Mungkin, salah satu langkah yang dapat dilakukan untuk meningkatkan kinerja demokrasi yaitu dengan peningkatan kualitas manusia sebagai pelaku demokrasi. Seberapa erat hubungan demokrasi dengan kualitas manusia? Ada banyak ukuran untuk menentukan kualitas manusia di suatu wilayah, yang paling mudah dan umum, kita bisa mengukur kualitas manusia dari pendidikannya. Semakin tinggi tingkat Pendidikan yang dicapai manusia tersebut, tentu pola pikirnya semakin bagus, sehingga kualitasnya diharapkan juga semakin bagus. Salah satu indicator pendidikan adalah Rata-rata lama sekolah.

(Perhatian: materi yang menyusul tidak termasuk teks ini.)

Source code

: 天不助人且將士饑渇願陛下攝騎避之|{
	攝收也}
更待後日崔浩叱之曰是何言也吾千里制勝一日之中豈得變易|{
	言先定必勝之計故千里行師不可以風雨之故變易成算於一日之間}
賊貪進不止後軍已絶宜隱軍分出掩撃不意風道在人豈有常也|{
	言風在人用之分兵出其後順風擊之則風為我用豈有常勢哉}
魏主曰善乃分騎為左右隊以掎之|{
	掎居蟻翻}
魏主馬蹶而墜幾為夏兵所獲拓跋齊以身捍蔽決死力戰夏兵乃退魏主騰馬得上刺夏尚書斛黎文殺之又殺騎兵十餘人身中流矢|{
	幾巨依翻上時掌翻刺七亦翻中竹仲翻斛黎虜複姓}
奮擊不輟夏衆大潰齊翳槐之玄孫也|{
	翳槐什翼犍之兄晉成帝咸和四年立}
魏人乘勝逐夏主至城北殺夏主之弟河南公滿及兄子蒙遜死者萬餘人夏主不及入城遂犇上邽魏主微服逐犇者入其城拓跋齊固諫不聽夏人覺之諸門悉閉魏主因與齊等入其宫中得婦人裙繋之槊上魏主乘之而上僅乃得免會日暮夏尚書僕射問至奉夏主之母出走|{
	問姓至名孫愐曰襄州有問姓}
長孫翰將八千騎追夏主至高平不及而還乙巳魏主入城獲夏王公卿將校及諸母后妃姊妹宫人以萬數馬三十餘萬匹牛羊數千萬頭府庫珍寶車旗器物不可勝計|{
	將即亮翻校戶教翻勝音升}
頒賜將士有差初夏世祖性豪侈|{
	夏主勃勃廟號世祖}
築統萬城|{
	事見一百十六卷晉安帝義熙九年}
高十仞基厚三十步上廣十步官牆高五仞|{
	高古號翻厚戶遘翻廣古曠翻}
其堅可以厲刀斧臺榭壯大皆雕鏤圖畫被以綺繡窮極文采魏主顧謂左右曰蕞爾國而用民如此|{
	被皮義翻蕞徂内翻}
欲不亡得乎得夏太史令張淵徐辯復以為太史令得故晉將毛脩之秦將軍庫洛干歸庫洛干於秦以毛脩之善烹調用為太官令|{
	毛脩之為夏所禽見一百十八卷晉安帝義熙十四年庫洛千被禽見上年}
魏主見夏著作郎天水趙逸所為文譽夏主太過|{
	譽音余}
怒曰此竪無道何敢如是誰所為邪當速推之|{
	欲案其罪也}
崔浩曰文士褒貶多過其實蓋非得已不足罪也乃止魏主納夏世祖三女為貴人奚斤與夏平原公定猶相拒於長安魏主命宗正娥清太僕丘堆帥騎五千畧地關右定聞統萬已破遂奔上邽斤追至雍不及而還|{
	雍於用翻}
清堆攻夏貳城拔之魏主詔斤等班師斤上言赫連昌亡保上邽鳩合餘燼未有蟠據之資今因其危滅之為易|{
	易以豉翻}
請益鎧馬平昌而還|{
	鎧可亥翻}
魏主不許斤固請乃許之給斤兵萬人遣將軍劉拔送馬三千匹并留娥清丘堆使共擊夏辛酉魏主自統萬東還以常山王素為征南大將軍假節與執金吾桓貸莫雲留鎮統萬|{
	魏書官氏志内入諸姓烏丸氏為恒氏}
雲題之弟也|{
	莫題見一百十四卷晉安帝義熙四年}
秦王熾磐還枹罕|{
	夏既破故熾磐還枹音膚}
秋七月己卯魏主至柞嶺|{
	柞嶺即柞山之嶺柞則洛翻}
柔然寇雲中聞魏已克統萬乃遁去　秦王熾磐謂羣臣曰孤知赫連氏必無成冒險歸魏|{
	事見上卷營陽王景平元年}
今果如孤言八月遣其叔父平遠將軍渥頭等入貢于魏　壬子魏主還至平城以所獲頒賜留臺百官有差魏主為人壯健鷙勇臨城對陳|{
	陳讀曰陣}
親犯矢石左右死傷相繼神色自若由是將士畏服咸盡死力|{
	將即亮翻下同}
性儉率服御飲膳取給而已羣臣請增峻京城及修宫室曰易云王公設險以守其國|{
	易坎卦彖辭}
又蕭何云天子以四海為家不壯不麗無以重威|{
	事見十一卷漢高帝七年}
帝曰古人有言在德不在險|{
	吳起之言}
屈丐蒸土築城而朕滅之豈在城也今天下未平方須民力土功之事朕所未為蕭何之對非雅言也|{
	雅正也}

Saya mencoba menguji keeratan hubungan antara demokrasi dan kualitas hidup manusia dalam hal pendidikan, dengan mengkorelasikan nilai Indeks Demokrasi Indonesia dengan variabel Rata-rata Lama sekolah. Hasilnya memang berkorelasi signifikan secara statistik. Berdasarkan hasil tersebut, kita bisa mengambil kesimpulan bahwa jika ingin demokrasi baik, baguskan lah dulu kualitas pendidikan manusianya, yang diharapkan dapat membangun pola pikir yang baik. 

Sebagai gambaran, Rata-rata lama sekolah di Provinsi Bengkulu tahun 2018 sebesar 8.61. Artinya, rata-rata penduduk provinsi Bengkulu ini mengenyam pendidikan hanya 8 tahun-an saja. Setara dengan SMP tetapi tidak tamat. Bagaimana mau meningkatkan kinerja demokrasi jika pendidikan manusianya belum baik. Hal ini tentu menjadi salah  satu PR bagi Pemerintah Provinsi Bengkulu untuk meningkatkan kinerja demokrasi melalui pendidikan.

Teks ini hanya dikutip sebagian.